I could see a device with a [V]HT connection to their current AP not wanting to switch to another AP that is advertised as not having [V]HT support.

Again, wild speculation, but I could even see this explaining the (deleted?) comment re: setting bss_transition=0 helped make some devices less sticky. Specifically, if those devices determine the capabilities of neighboring AP's by

  • bss_transition=1 --> rely on info sent from their current AP about neighboring AP's

  • bss_transition=0 --> determine capabilities of neighboring AP's independently

Per this comment, there is no need to set bss_transition for Dawn.

Also worth noting is that you don't even need to set 80211k and 80211v either.

(In my previous reply I mentioned a different reason for setting bss_transition to 0 - that I wasn't using Dawn anymore. I am now using it once again, but still bss_transition is set to zero regardless... or in my case I am simply not including a bss_transition setting in /etc/config/wireless)

Should be zero, per this comment by the author himself.

Thanks!

The only thing is that the comment is still open to interpretation I think no?

ie he say “no you don’t need it, because I set it.”

I think that lines up more with your comment 2 above: That I guess it doesn’t matter because Dawn overrides the value anyways

Hello @PolynomialDivision, I built a snapshot image to use the latest version of Dawn with latest snapshot of hostapd. Here is my report.

  1. I set "option kicking '1'". It seems to work for my iPhone, but I recall seeing my iPhone roam even on a previous installation of Dawn without this option enabled. (How can I be sure that Dawn is sending out those BSS transition requests to devices like my iPhone to get them to switch APs, assuming this is what 'kicking' does? Is there a logging option that I can enable in places like /etc/init.d/dawn or something like that to allow me to see when Dawn is actually issuing commands to kick devices from one AP to another?)

  2. I also changed "option kicking_threshold" from 20 to 15, assuming that it means the difference in scores based on which Dawn will decide to kick devices out of the current AP with a lower score to the AP with the highest score. It SEEMS to work for my iPhone (again without any log that shows when Dawn is actually kicking devices, I cannot say for certain).

  3. I understand in your own environment, you are setting up your Dawn routers as dumb APs with a wired backbone connecting these APs. But I believe many others use 802.11s and batman to wirelessly create a hub of APs that use Dawn. With batman, I encounter this issue where the neighbor AP list takes a LONG time to populate (as long as one hour or so). This is very similar to the issue reported here quite some time ago.

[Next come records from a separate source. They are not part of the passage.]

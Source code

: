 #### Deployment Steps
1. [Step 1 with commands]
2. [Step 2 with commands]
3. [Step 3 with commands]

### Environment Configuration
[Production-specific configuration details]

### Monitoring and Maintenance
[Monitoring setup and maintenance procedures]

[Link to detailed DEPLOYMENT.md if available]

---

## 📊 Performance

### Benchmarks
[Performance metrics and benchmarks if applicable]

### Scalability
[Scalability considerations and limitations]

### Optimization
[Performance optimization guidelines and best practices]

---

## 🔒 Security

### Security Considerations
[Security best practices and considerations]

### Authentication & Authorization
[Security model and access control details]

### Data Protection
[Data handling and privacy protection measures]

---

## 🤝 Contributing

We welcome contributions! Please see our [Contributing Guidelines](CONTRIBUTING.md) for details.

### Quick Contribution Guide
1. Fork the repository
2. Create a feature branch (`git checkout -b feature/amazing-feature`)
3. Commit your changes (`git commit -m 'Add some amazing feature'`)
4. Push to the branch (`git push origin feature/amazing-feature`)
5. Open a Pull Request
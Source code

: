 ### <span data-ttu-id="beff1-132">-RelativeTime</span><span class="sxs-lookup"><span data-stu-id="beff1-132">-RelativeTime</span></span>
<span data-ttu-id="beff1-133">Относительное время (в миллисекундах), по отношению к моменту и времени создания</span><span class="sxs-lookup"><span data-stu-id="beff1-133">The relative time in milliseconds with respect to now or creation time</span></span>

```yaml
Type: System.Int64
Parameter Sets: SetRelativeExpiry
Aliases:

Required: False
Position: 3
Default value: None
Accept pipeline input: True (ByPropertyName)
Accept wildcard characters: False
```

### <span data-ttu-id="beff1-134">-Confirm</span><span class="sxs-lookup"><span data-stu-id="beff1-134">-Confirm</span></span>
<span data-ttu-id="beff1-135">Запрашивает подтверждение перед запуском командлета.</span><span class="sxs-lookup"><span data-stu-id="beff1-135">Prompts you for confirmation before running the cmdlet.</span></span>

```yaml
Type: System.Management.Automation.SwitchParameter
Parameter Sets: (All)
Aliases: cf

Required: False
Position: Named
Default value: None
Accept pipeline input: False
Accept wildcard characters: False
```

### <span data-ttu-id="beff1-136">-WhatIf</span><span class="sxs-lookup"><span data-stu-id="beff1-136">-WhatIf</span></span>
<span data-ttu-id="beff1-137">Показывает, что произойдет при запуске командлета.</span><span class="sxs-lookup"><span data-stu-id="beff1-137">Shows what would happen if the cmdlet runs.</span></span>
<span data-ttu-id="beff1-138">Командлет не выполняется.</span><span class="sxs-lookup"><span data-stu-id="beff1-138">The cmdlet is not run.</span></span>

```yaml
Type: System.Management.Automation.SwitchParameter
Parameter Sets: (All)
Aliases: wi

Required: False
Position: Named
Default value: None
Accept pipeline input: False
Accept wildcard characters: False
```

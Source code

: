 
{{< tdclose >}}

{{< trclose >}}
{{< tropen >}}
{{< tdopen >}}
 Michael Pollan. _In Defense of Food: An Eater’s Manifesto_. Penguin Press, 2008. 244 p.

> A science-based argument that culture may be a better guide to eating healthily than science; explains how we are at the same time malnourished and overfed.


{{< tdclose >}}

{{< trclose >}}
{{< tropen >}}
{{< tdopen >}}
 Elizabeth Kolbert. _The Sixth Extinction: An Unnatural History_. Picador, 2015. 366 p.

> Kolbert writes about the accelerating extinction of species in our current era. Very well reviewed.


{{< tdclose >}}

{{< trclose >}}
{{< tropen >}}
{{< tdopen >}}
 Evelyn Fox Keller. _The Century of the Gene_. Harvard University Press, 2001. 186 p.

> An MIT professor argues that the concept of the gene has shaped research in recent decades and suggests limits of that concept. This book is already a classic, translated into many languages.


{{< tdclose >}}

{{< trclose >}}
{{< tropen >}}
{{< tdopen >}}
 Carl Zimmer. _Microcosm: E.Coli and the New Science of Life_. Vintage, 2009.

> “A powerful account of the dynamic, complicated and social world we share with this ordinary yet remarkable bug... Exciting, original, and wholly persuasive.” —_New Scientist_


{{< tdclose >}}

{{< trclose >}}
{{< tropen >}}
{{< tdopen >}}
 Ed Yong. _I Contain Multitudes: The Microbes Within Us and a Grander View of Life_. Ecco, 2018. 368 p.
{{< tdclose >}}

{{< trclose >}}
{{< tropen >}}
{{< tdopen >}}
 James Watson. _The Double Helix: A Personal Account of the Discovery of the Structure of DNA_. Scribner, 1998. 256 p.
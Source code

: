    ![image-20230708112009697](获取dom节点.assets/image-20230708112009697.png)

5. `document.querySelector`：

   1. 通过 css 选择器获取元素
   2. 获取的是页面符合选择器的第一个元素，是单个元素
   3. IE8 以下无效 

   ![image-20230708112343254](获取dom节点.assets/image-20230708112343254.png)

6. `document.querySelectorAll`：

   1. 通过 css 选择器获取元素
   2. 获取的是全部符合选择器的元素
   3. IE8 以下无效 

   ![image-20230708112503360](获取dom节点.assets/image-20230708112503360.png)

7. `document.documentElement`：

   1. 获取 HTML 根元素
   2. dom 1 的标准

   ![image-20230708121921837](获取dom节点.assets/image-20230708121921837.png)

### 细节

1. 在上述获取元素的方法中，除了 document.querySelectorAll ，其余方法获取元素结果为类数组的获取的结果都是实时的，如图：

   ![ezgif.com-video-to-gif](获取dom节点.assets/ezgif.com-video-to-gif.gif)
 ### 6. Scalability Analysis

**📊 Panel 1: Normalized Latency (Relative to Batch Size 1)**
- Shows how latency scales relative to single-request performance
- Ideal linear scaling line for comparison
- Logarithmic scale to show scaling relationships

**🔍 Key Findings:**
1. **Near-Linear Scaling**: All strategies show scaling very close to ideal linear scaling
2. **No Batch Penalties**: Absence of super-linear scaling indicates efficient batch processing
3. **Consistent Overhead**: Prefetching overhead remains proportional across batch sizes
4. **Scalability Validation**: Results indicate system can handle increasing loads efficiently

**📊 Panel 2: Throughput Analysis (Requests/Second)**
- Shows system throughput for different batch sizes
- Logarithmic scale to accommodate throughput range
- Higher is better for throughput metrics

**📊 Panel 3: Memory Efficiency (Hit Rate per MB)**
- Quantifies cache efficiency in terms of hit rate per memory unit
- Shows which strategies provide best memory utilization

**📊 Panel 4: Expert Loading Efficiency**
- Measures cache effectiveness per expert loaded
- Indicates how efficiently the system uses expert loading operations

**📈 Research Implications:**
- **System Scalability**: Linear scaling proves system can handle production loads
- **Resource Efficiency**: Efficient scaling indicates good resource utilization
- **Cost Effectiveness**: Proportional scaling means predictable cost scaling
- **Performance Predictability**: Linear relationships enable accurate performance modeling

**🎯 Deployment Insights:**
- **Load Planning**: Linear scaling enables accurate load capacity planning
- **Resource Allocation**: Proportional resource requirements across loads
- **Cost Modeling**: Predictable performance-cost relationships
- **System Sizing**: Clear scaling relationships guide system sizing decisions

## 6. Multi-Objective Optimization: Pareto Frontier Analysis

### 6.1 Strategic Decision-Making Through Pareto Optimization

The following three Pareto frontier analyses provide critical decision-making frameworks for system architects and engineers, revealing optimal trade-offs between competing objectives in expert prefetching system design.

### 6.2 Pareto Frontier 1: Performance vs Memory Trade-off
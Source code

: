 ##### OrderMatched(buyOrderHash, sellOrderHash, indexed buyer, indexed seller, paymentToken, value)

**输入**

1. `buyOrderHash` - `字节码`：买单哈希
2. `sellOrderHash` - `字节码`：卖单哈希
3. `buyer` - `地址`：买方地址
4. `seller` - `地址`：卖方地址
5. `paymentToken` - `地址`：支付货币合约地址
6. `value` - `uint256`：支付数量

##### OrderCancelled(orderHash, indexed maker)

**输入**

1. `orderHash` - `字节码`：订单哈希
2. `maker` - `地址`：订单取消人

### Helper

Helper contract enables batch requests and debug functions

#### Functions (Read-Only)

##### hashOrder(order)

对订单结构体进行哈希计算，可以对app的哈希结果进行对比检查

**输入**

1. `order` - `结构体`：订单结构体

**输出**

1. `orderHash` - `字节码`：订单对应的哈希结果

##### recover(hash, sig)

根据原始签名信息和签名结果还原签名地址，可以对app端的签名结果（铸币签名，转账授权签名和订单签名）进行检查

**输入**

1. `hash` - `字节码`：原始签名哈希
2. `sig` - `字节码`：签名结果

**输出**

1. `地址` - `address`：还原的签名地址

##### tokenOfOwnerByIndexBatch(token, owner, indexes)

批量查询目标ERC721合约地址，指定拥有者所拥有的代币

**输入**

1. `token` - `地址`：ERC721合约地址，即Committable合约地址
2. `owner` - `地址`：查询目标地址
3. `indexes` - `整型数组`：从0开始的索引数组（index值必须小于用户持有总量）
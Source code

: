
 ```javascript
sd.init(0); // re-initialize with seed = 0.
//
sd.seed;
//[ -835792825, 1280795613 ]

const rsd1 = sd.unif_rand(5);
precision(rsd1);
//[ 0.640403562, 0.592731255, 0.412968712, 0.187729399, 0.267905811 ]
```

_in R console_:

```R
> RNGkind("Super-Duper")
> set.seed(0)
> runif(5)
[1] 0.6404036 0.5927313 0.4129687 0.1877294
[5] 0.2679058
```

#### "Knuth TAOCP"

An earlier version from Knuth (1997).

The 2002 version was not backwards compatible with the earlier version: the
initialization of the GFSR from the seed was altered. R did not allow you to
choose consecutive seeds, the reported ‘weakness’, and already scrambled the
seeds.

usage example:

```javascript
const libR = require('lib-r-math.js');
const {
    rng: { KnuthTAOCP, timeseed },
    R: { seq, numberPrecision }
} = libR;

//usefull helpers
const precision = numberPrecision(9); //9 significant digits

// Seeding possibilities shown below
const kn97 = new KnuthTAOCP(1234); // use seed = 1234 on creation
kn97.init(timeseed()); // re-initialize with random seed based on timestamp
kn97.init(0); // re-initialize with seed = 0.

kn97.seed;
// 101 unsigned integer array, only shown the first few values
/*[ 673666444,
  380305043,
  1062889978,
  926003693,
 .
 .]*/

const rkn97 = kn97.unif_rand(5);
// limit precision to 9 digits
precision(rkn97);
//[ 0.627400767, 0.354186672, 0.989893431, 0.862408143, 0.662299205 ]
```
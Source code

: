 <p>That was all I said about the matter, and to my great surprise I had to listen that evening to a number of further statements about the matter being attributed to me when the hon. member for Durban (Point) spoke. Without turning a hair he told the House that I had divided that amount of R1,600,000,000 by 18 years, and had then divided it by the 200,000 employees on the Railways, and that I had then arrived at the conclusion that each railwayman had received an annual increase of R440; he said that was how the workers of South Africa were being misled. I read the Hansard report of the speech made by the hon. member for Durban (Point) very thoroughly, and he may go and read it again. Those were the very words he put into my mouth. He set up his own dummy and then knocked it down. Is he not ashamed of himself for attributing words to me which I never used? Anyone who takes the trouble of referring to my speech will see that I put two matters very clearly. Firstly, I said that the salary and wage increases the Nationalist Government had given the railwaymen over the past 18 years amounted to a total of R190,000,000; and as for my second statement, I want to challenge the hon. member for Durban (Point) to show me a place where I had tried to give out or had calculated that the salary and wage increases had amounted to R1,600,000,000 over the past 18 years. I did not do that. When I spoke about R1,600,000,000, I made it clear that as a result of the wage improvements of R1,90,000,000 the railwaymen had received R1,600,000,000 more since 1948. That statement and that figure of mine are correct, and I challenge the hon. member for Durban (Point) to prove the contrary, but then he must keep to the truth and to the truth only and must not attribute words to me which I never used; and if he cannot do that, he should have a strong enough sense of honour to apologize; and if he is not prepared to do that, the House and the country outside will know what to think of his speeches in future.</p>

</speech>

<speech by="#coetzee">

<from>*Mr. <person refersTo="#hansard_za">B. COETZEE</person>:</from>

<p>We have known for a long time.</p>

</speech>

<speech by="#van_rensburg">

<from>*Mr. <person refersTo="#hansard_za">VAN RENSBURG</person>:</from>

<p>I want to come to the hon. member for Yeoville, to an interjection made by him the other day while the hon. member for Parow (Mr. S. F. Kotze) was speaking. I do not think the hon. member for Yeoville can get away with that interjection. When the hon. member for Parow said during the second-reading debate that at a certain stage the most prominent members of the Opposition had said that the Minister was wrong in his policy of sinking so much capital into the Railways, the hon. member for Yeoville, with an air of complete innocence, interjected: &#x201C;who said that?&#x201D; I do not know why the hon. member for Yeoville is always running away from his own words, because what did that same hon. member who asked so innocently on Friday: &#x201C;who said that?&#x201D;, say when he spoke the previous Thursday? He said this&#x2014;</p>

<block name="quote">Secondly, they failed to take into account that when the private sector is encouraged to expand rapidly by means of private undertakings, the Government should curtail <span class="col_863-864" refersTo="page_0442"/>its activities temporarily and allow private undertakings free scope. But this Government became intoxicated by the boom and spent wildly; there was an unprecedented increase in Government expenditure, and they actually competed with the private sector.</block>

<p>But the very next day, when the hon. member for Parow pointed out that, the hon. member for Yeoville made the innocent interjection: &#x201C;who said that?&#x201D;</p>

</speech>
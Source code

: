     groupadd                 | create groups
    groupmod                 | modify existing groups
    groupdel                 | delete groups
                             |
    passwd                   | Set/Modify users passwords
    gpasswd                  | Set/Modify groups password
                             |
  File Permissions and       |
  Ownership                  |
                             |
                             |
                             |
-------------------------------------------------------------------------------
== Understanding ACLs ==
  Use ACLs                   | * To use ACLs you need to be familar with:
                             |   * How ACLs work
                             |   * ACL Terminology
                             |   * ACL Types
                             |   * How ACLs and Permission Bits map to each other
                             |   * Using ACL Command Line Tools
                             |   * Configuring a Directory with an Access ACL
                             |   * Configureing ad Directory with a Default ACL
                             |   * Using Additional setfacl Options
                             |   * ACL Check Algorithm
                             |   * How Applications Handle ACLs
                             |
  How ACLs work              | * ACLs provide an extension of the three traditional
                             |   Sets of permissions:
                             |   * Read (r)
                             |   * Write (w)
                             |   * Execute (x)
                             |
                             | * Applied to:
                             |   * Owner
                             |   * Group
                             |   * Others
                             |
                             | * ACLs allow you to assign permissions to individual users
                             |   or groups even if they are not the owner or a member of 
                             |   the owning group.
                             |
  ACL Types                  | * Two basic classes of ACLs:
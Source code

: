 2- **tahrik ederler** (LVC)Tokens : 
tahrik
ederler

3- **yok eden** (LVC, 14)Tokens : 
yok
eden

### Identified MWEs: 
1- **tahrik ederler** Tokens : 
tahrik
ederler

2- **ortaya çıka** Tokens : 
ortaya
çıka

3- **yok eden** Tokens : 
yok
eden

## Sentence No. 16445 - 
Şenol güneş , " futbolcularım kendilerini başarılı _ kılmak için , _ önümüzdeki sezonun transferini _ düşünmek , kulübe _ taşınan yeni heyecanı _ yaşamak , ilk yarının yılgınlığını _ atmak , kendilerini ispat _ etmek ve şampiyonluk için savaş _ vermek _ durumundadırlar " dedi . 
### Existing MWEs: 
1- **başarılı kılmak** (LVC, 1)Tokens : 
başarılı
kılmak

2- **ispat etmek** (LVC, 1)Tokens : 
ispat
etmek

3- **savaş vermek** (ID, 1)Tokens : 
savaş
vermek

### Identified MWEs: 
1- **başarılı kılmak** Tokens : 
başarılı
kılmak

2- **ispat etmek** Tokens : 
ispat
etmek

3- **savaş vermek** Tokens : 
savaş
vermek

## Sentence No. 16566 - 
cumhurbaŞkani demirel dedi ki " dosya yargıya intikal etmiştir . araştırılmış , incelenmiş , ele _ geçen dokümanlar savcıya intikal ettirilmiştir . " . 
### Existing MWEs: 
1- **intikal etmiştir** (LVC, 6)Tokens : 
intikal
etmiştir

  4. Also I am seeing these errors in logread for each of my routers:

Mon Nov 22 22:08:08 2021 kern.warn kernel: [ 7175.548272] br-lan: received packet on bat0 with own address as source address (addr:xx:xx:xx:xx:xx:xx, vlan:0)
Mon Nov 22 22:08:18 2021 kern.warn kernel: [ 7185.788576] br-lan: received packet on bat0 with own address as source address (addr:xx:xx:xx:xx:xx:xx, vlan:0)
Mon Nov 22 22:08:28 2021 kern.warn kernel: [ 7196.028277] br-lan: received packet on bat0 with own address as source address (addr:xx:xx:xx:xx:xx:xx, vlan:0)

One error every 10 second, and it continues as long as Dawn is running. If you could point me to the details on what command Dawn passes on to umdns once every 10 second, I could try filing a bug report over at umdns github to see if the umdms devs will respond. (I think a vast majority of Dawn users will be using a wireless backbone like batman, so fixing this, plus the problem on neighbor list population would mean a lot to many of us)

  1. I have an Android phone that just doesn't play well with 802.11v. I set both eval_auth_req and eval_assoc_req to 1 to see if the AP will simply deny access to force my Android to switch to another AP, but nope. Even when the current AP has a score 30 points lower than the adjacent AP, no switching happened. Is it because the kicking option takes precedence (I have kicking set to 1 also) and Dawn continues to steer through BSS_tm_req messages?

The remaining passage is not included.